REQUIRED ACTION:
Although the records contain pictures, repeat only the text of every line exactly.

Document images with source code
Start of Block

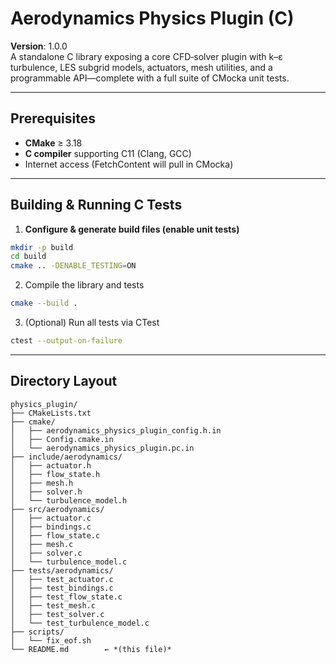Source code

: # Aerodynamics Physics Plugin (C)

**Version**: 1.0.0  
A standalone C library exposing a core CFD‐solver plugin with k–ε turbulence, LES subgrid models, actuators, mesh utilities, and a programmable API—complete with a full suite of CMocka unit tests.

---

## Prerequisites

- **CMake** ≥ 3.18  
- **C compiler** supporting C11 (Clang, GCC)  
- Internet access (FetchContent will pull in CMocka)  

---

## Building & Running C Tests

1. **Configure & generate build files (enable unit tests)**

```bash
mkdir -p build
cd build
cmake .. -DENABLE_TESTING=ON
```

2. Compile the library and tests

```bash
cmake --build .
```

3. (Optional) Run all tests via CTest

```bash
ctest --output-on-failure
```

---

## Directory Layout

```text
physics_plugin/
├── CMakeLists.txt
├── cmake/
│   ├── aerodynamics_physics_plugin_config.h.in
│   ├── Config.cmake.in
│   └── aerodynamics_physics_plugin.pc.in
├── include/aerodynamics/
│   ├── actuator.h
│   ├── flow_state.h
│   ├── mesh.h
│   ├── solver.h
│   └── turbulence_model.h
├── src/aerodynamics/
│   ├── actuator.c
│   ├── bindings.c
│   ├── flow_state.c
│   ├── mesh.c
│   ├── solver.c
│   └── turbulence_model.c
├── tests/aerodynamics/
│   ├── test_actuator.c
│   ├── test_bindings.c
│   ├── test_flow_state.c
│   ├── test_mesh.c
│   ├── test_solver.c
│   └── test_turbulence_model.c
├── scripts/
│   └── fix_eof.sh
└── README.md        ← *(this file)*
```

End of Block

THE COMPLETED TASK:
Source code

: # Aerodynamics Physics Plugin (C)

**Version**: 1.0.0  
A standalone C library exposing a core CFD‐solver plugin with k–ε turbulence, LES subgrid models, actuators, mesh utilities, and a programmable API—complete with a full suite of CMocka unit tests.

---

## Prerequisites

- **CMake** ≥ 3.18  
- **C compiler** supporting C11 (Clang, GCC)  
- Internet access (FetchContent will pull in CMocka)  

---

## Building & Running C Tests

1. **Configure & generate build files (enable unit tests)**

```bash
mkdir -p build
cd build
cmake .. -DENABLE_TESTING=ON
```

2. Compile the library and tests

```bash
cmake --build .
```

3. (Optional) Run all tests via CTest

```bash
ctest --output-on-failure
```

---

## Directory Layout

```text
physics_plugin/
├── CMakeLists.txt
├── cmake/
│   ├── aerodynamics_physics_plugin_config.h.in
│   ├── Config.cmake.in
│   └── aerodynamics_physics_plugin.pc.in
├── include/aerodynamics/
│   ├── actuator.h
│   ├── flow_state.h
│   ├── mesh.h
│   ├── solver.h
│   └── turbulence_model.h
├── src/aerodynamics/
│   ├── actuator.c
│   ├── bindings.c
│   ├── flow_state.c
│   ├── mesh.c
│   ├── solver.c
│   └── turbulence_model.c
├── tests/aerodynamics/
│   ├── test_actuator.c
│   ├── test_bindings.c
│   ├── test_flow_state.c
│   ├── test_mesh.c
│   ├── test_solver.c
│   └── test_turbulence_model.c
├── scripts/
│   └── fix_eof.sh
└── README.md        ← *(this file)*
```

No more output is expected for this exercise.